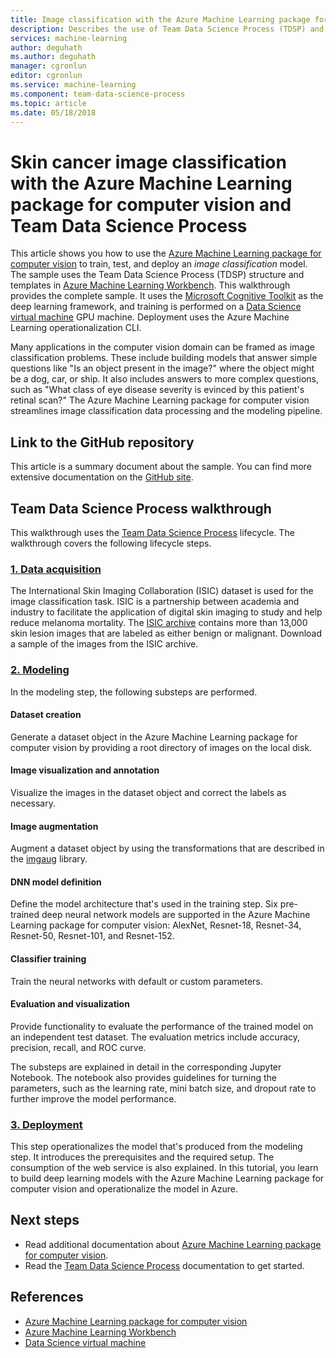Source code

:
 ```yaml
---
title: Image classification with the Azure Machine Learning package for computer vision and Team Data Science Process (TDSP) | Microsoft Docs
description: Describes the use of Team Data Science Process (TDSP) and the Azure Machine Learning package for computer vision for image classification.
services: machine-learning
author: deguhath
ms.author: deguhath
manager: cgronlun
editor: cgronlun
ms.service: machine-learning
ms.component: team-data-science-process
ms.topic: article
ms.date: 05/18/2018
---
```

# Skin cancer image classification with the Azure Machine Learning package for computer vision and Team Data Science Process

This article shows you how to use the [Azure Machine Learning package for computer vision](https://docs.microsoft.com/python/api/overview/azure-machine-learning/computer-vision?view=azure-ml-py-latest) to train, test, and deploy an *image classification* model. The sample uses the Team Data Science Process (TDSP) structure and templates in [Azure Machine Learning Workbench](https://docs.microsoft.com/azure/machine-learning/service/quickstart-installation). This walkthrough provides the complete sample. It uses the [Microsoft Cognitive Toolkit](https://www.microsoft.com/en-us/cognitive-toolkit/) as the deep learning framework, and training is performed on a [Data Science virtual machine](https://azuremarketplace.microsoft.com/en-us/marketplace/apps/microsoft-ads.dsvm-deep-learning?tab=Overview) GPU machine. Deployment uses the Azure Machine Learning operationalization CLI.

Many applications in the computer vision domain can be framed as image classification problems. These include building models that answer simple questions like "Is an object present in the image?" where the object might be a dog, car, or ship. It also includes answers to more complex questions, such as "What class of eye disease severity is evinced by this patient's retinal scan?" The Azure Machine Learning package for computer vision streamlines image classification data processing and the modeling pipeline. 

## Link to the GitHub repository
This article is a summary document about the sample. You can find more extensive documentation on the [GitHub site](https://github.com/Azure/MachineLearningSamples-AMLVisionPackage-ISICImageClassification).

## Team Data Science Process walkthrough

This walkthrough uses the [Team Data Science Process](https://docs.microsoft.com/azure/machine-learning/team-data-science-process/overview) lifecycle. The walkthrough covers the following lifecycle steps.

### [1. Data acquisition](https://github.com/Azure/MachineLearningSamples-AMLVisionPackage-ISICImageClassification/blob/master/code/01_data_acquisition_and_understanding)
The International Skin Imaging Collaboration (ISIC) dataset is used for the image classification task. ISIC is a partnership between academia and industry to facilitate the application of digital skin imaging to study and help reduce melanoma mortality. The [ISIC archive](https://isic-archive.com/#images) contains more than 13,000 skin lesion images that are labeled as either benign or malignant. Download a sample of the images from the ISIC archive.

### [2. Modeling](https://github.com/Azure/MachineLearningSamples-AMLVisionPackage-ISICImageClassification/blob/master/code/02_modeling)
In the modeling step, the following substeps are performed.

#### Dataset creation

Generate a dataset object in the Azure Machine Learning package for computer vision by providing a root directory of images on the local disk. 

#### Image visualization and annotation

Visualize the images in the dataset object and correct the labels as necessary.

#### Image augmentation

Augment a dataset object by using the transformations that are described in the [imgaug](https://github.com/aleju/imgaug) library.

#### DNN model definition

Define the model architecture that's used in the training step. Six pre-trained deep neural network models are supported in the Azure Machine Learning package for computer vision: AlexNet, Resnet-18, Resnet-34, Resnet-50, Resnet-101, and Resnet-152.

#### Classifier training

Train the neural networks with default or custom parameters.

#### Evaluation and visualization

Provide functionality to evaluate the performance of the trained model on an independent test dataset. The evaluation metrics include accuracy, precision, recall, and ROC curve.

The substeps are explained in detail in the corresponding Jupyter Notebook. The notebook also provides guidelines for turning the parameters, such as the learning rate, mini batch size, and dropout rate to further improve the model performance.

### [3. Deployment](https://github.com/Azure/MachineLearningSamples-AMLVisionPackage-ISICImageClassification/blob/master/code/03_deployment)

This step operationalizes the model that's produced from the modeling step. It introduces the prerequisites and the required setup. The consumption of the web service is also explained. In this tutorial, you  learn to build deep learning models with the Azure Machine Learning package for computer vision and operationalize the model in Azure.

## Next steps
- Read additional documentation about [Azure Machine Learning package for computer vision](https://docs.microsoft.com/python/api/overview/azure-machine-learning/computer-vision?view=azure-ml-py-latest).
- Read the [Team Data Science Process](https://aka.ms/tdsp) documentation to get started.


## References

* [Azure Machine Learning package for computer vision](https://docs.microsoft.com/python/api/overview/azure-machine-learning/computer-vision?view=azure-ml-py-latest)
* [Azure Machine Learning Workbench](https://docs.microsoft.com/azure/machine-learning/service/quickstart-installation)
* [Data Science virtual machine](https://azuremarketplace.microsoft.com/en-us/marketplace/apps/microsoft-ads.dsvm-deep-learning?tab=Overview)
+-------+
Every entry should be returned exactly as written, minus the pictures.

=== Answer section ===
Source code

:
 ```yaml
---
title: Image classification with the Azure Machine Learning package for computer vision and Team Data Science Process (TDSP) | Microsoft Docs
description: Describes the use of Team Data Science Process (TDSP) and the Azure Machine Learning package for computer vision for image classification.
services: machine-learning
author: deguhath
ms.author: deguhath
manager: cgronlun
editor: cgronlun
ms.service: machine-learning
ms.component: team-data-science-process
ms.topic: article
ms.date: 05/18/2018
---
```

# Skin cancer image classification with the Azure Machine Learning package for computer vision and Team Data Science Process

This article shows you how to use the [Azure Machine Learning package for computer vision](https://docs.microsoft.com/python/api/overview/azure-machine-learning/computer-vision?view=azure-ml-py-latest) to train, test, and deploy an *image classification* model. The sample uses the Team Data Science Process (TDSP) structure and templates in [Azure Machine Learning Workbench](https://docs.microsoft.com/azure/machine-learning/service/quickstart-installation). This walkthrough provides the complete sample. It uses the [Microsoft Cognitive Toolkit](https://www.microsoft.com/en-us/cognitive-toolkit/) as the deep learning framework, and training is performed on a [Data Science virtual machine](https://azuremarketplace.microsoft.com/en-us/marketplace/apps/microsoft-ads.dsvm-deep-learning?tab=Overview) GPU machine. Deployment uses the Azure Machine Learning operationalization CLI.

Many applications in the computer vision domain can be framed as image classification problems. These include building models that answer simple questions like "Is an object present in the image?" where the object might be a dog, car, or ship. It also includes answers to more complex questions, such as "What class of eye disease severity is evinced by this patient's retinal scan?" The Azure Machine Learning package for computer vision streamlines image classification data processing and the modeling pipeline. 

## Link to the GitHub repository
This article is a summary document about the sample. You can find more extensive documentation on the [GitHub site](https://github.com/Azure/MachineLearningSamples-AMLVisionPackage-ISICImageClassification).

## Team Data Science Process walkthrough

This walkthrough uses the [Team Data Science Process](https://docs.microsoft.com/azure/machine-learning/team-data-science-process/overview) lifecycle. The walkthrough covers the following lifecycle steps.

### [1. Data acquisition](https://github.com/Azure/MachineLearningSamples-AMLVisionPackage-ISICImageClassification/blob/master/code/01_data_acquisition_and_understanding)
The International Skin Imaging Collaboration (ISIC) dataset is used for the image classification task. ISIC is a partnership between academia and industry to facilitate the application of digital skin imaging to study and help reduce melanoma mortality. The [ISIC archive](https://isic-archive.com/#images) contains more than 13,000 skin lesion images that are labeled as either benign or malignant. Download a sample of the images from the ISIC archive.

### [2. Modeling](https://github.com/Azure/MachineLearningSamples-AMLVisionPackage-ISICImageClassification/blob/master/code/02_modeling)
In the modeling step, the following substeps are performed.

#### Dataset creation

Generate a dataset object in the Azure Machine Learning package for computer vision by providing a root directory of images on the local disk. 

#### Image visualization and annotation

Visualize the images in the dataset object and correct the labels as necessary.

#### Image augmentation

Augment a dataset object by using the transformations that are described in the [imgaug](https://github.com/aleju/imgaug) library.

#### DNN model definition

Define the model architecture that's used in the training step. Six pre-trained deep neural network models are supported in the Azure Machine Learning package for computer vision: AlexNet, Resnet-18, Resnet-34, Resnet-50, Resnet-101, and Resnet-152.

#### Classifier training

Train the neural networks with default or custom parameters.

#### Evaluation and visualization

Provide functionality to evaluate the performance of the trained model on an independent test dataset. The evaluation metrics include accuracy, precision, recall, and ROC curve.

The substeps are explained in detail in the corresponding Jupyter Notebook. The notebook also provides guidelines for turning the parameters, such as the learning rate, mini batch size, and dropout rate to further improve the model performance.

### [3. Deployment](https://github.com/Azure/MachineLearningSamples-AMLVisionPackage-ISICImageClassification/blob/master/code/03_deployment)

This step operationalizes the model that's produced from the modeling step. It introduces the prerequisites and the required setup. The consumption of the web service is also explained. In this tutorial, you  learn to build deep learning models with the Azure Machine Learning package for computer vision and operationalize the model in Azure.

## Next steps
- Read additional documentation about [Azure Machine Learning package for computer vision](https://docs.microsoft.com/python/api/overview/azure-machine-learning/computer-vision?view=azure-ml-py-latest).
- Read the [Team Data Science Process](https://aka.ms/tdsp) documentation to get started.


## References

* [Azure Machine Learning package for computer vision](https://docs.microsoft.com/python/api/overview/azure-machine-learning/computer-vision?view=azure-ml-py-latest)
* [Azure Machine Learning Workbench](https://docs.microsoft.com/azure/machine-learning/service/quickstart-installation)
* [Data Science virtual machine](https://azuremarketplace.microsoft.com/en-us/marketplace/apps/microsoft-ads.dsvm-deep-learning?tab=Overview)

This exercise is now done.